In this part we will discuss the basic classes that we will work with them to have file system operations like copying a file, dealing with symbolic links, deleting a file, and so on. I will write a separate entry to introduce classes which are new to Java 7 for dealing with streams and file contents, watching service and directory tree walking. If you want to know what are new features in Java SE 7 for dealing with IO take a look at   Introducing NIO.2 (JSR 203) Part 1: What are new features?

Before NIO.2, dealing with file system was mainly done using the File class and no other base class was available. In NIO.2 it there are some new classes at our disposal to take advantage of their existence to do our job.

FileSystems: Everything starts with this factory class. We use this class to get an instance of the FileSystem we want to work on. The nio.2 provides a SPI to developed support for new file systems. For example an in-memory file system, a ZIP file system and so on. Following two methods are most important methods in FileSystems class.

  1. The getDefault() returns the default file system available to the JVM. Usually the operating system default files system.
  2. The getFileSystem(URI uri) returns a file system from the set of available file system providers that match the given uir schema.

Path: This is the abstract class which provides us with all File system functionalities we may need to perform over a file, a directory or a link.

FileStore: This class represents the underplaying storage. For example /dev/sda2 in *NIX machines and I think c: in windows machines. We can access the storage attributes using  FileStoreSpaceAttributes object. Available space, empty space and so on.

Following two sample codes shows how to copy a file and then how to copy it.

public class Main {

    public static void main(String[] args) {

        try {
            Path sampleFile = FileSystems.getDefault().getPath("/home/masoud/sample.txt");
            sampleFile.createFile(); // create an empty file
            sampleFile.copyTo(FileSystems.getDefault().getPath("/home/masoud/sample2.txt"), StandardCopyOption.COPY_ATTRIBUTES.REPLACE_EXISTING);
            // Creating a link
            Path dir = FileSystems.getDefault().getPath("/home/masoud/dir");
        } catch (IOException ex) {
            Logger.getLogger(Main.class.getName()).log(Level.SEVERE, null, ex);

And the next sample shows how we can use the FileStore class. In this sample we get the underlying store for a file and examined its attributes.
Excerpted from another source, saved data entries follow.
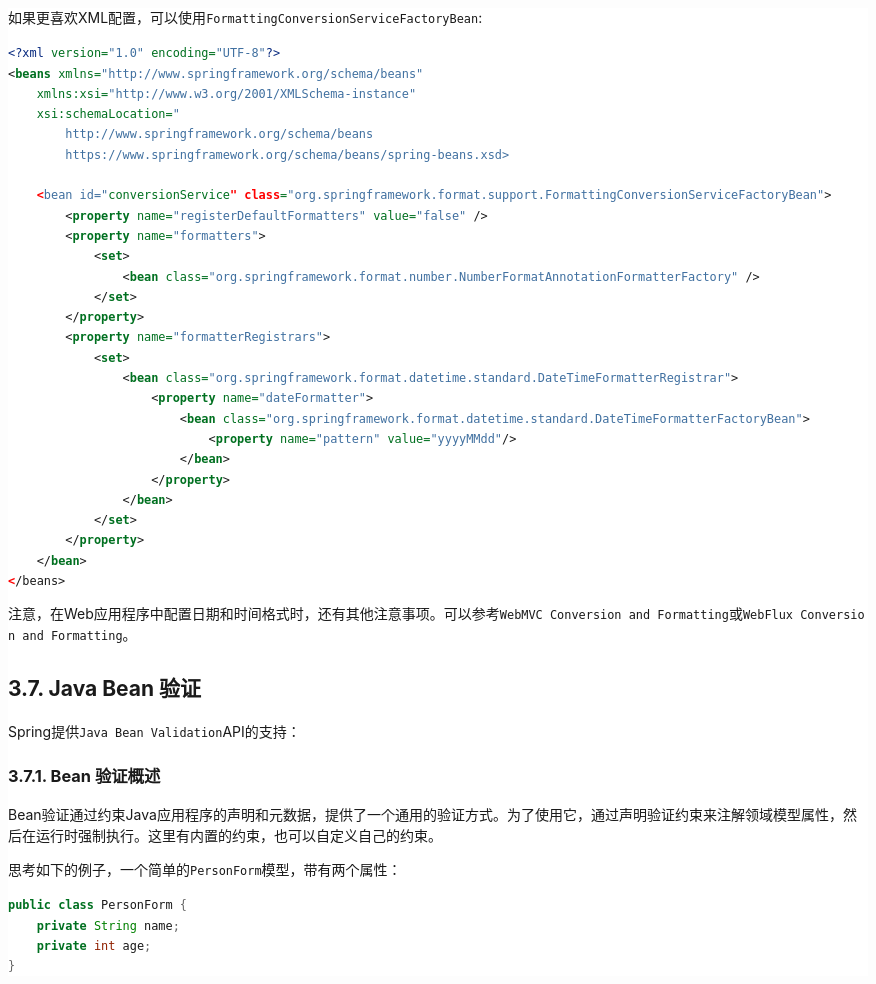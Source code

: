 如果更喜欢XML配置，可以使用`FormattingConversionServiceFactoryBean`:

```xml
<?xml version="1.0" encoding="UTF-8"?>
<beans xmlns="http://www.springframework.org/schema/beans"
    xmlns:xsi="http://www.w3.org/2001/XMLSchema-instance"
    xsi:schemaLocation="
        http://www.springframework.org/schema/beans
        https://www.springframework.org/schema/beans/spring-beans.xsd>

    <bean id="conversionService" class="org.springframework.format.support.FormattingConversionServiceFactoryBean">
        <property name="registerDefaultFormatters" value="false" />
        <property name="formatters">
            <set>
                <bean class="org.springframework.format.number.NumberFormatAnnotationFormatterFactory" />
            </set>
        </property>
        <property name="formatterRegistrars">
            <set>
                <bean class="org.springframework.format.datetime.standard.DateTimeFormatterRegistrar">
                    <property name="dateFormatter">
                        <bean class="org.springframework.format.datetime.standard.DateTimeFormatterFactoryBean">
                            <property name="pattern" value="yyyyMMdd"/>
                        </bean>
                    </property>
                </bean>
            </set>
        </property>
    </bean>
</beans>
```

注意，在Web应用程序中配置日期和时间格式时，还有其他注意事项。可以参考`WebMVC Conversion and Formatting`或`WebFlux Conversion and Formatting`。

## 3.7. Java Bean 验证

Spring提供`Java Bean Validation`API的支持：

### 3.7.1. Bean 验证概述

Bean验证通过约束Java应用程序的声明和元数据，提供了一个通用的验证方式。为了使用它，通过声明验证约束来注解领域模型属性，然后在运行时强制执行。这里有内置的约束，也可以自定义自己的约束。

思考如下的例子，一个简单的`PersonForm`模型，带有两个属性：

```java
public class PersonForm {
    private String name;
    private int age;
}
```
We can an iterator over all available storages using FileSystem.getFileStores() method and examine all of them in a loop.

 public class Main {

    public static void main(String[] args) throws IOException {
        long aMegabyte = 1024 * 1024;
        FileSystem fs = FileSystems.getDefault();
        Path sampleFile = fs.getPath("/home/masoud/sample.txt");
        FileStore fstore = sampleFile.getFileStore();
        FileStoreSpaceAttributes attrs = Attributes.readFileStoreSpaceAttributes(fstore);
        long total = attrs.totalSpace() / aMegabyte;
        long used = (attrs.totalSpace() - attrs.unallocatedSpace()) / aMegabyte;
        long avail = attrs.usableSpace() / aMegabyte;
        System.out.format("%-20s %12s %12s %12s%n", "Device", "Total Space(MiB)", "Used(MiB)", "Availabile(MiB)");
        System.out.format("%-20s %12d %12d %12d%n", fstore, total, used, avail);


In next entry I will discuss how we can manage file attributes along with discussing the security features of the nio.2 file system.